EXERCISE:
Lines below containing the word "ahref" should be copied out.

(DATA FOR REVIEW begins)

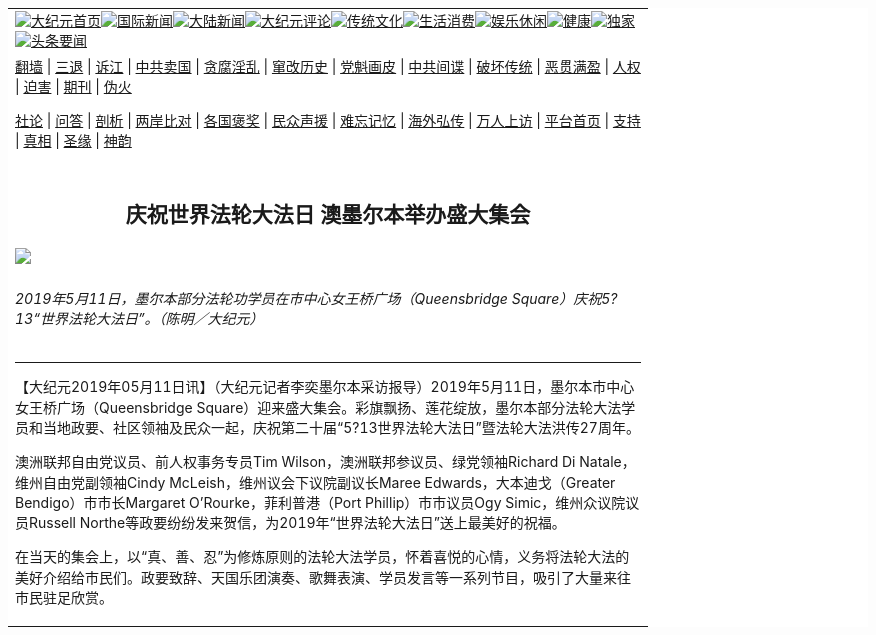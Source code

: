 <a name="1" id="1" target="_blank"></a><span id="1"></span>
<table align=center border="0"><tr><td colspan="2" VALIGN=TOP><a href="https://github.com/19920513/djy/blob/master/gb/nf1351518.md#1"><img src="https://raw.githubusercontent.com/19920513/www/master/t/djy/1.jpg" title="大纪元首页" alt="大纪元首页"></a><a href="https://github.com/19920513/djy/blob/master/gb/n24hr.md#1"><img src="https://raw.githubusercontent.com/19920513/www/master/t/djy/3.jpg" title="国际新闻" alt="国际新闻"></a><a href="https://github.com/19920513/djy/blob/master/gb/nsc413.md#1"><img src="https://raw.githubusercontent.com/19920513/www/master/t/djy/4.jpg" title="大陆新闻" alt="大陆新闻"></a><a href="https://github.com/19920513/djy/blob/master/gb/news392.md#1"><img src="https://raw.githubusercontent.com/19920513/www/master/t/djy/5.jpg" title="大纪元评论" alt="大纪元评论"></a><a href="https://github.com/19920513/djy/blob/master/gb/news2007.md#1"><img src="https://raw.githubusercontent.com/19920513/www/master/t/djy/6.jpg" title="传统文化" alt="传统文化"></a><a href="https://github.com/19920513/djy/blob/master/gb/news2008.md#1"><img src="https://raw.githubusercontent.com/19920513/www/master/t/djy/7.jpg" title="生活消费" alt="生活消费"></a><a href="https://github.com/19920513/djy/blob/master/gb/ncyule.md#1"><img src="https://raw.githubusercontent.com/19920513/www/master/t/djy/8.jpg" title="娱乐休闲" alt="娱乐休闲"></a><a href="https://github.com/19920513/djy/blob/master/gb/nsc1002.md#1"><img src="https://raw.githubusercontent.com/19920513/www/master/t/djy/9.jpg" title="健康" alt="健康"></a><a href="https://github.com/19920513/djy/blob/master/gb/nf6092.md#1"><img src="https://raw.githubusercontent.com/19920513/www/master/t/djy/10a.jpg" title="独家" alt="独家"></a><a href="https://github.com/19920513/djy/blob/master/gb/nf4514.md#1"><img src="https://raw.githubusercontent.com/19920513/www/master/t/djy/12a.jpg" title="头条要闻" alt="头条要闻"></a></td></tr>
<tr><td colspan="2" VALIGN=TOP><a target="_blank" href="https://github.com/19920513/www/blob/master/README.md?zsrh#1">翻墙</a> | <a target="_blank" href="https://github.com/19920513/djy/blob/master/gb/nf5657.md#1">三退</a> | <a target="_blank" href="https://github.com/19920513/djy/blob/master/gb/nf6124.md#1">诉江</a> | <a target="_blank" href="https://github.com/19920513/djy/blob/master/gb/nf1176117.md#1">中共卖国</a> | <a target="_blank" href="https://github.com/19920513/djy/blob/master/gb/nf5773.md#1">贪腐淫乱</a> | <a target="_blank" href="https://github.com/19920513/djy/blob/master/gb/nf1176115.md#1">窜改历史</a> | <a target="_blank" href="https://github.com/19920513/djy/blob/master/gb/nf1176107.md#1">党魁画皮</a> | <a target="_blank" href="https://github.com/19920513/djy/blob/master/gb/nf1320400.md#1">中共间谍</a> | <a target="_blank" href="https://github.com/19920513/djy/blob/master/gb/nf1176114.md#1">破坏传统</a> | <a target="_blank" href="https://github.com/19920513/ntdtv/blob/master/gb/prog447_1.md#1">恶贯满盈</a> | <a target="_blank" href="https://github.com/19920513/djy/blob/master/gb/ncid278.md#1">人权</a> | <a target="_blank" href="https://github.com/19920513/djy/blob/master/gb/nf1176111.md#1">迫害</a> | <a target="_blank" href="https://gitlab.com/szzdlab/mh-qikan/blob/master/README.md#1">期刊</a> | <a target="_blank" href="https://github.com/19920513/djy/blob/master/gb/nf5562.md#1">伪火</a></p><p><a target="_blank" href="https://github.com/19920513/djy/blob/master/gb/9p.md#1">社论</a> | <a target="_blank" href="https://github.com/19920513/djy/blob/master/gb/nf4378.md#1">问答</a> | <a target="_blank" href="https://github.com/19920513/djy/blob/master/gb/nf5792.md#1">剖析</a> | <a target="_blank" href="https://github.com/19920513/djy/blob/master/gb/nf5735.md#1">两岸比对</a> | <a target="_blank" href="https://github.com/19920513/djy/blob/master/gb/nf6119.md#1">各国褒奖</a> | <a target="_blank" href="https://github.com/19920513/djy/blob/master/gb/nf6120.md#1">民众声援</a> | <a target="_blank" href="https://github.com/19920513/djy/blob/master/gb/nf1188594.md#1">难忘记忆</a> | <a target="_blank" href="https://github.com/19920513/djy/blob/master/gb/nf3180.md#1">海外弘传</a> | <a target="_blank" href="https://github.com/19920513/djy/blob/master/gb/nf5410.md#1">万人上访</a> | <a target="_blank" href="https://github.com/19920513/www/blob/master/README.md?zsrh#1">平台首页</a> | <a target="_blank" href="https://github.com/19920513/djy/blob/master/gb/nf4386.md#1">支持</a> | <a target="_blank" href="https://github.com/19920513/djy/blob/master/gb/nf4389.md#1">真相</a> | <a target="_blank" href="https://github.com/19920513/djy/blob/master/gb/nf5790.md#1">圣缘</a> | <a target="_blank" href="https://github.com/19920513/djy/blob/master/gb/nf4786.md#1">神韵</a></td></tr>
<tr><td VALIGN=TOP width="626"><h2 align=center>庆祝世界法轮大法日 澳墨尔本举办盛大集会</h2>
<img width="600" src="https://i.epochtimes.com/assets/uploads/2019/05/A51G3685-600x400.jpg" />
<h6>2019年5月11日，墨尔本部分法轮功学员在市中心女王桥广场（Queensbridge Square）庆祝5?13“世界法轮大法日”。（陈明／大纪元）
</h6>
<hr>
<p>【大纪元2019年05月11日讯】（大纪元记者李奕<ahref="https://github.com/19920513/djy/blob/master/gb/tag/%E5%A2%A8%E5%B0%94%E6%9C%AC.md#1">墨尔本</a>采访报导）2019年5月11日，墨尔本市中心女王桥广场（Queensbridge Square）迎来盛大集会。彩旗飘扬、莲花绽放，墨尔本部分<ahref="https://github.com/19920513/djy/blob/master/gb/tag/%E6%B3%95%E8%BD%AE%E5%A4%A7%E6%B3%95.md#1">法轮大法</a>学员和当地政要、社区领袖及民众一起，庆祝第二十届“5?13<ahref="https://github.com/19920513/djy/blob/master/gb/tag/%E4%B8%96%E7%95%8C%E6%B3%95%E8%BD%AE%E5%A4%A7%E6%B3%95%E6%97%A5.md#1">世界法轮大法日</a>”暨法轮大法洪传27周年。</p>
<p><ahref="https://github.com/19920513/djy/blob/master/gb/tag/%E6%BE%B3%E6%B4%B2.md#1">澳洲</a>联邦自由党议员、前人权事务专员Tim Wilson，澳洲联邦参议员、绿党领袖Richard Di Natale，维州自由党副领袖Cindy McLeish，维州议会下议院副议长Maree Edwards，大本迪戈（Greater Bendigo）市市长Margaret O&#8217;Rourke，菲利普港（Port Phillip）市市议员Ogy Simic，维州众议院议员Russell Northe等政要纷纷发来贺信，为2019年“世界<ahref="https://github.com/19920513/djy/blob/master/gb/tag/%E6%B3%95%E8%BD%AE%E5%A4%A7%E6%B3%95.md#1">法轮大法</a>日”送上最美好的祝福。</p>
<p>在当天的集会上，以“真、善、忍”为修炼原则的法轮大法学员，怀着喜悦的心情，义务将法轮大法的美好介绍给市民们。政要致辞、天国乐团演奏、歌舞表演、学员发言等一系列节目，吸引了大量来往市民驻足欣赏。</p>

(DATA FOR REVIEW ends)

TASK RESULT:
<p>【大纪元2019年05月11日讯】（大纪元记者李奕<ahref="https://github.com/19920513/djy/blob/master/gb/tag/%E5%A2%A8%E5%B0%94%E6%9C%AC.md#1">墨尔本</a>采访报导）2019年5月11日，墨尔本市中心女王桥广场（Queensbridge Square）迎来盛大集会。彩旗飘扬、莲花绽放，墨尔本部分<ahref="https://github.com/19920513/djy/blob/master/gb/tag/%E6%B3%95%E8%BD%AE%E5%A4%A7%E6%B3%95.md#1">法轮大法</a>学员和当地政要、社区领袖及民众一起，庆祝第二十届“5?13<ahref="https://github.com/19920513/djy/blob/master/gb/tag/%E4%B8%96%E7%95%8C%E6%B3%95%E8%BD%AE%E5%A4%A7%E6%B3%95%E6%97%A5.md#1">世界法轮大法日</a>”暨法轮大法洪传27周年。</p>
<p><ahref="https://github.com/19920513/djy/blob/master/gb/tag/%E6%BE%B3%E6%B4%B2.md#1">澳洲</a>联邦自由党议员、前人权事务专员Tim Wilson，澳洲联邦参议员、绿党领袖Richard Di Natale，维州自由党副领袖Cindy McLeish，维州议会下议院副议长Maree Edwards，大本迪戈（Greater Bendigo）市市长Margaret O&#8217;Rourke，菲利普港（Port Phillip）市市议员Ogy Simic，维州众议院议员Russell Northe等政要纷纷发来贺信，为2019年“世界<ahref="https://github.com/19920513/djy/blob/master/gb/tag/%E6%B3%95%E8%BD%AE%E5%A4%A7%E6%B3%95.md#1">法轮大法</a>日”送上最美好的祝福。</p>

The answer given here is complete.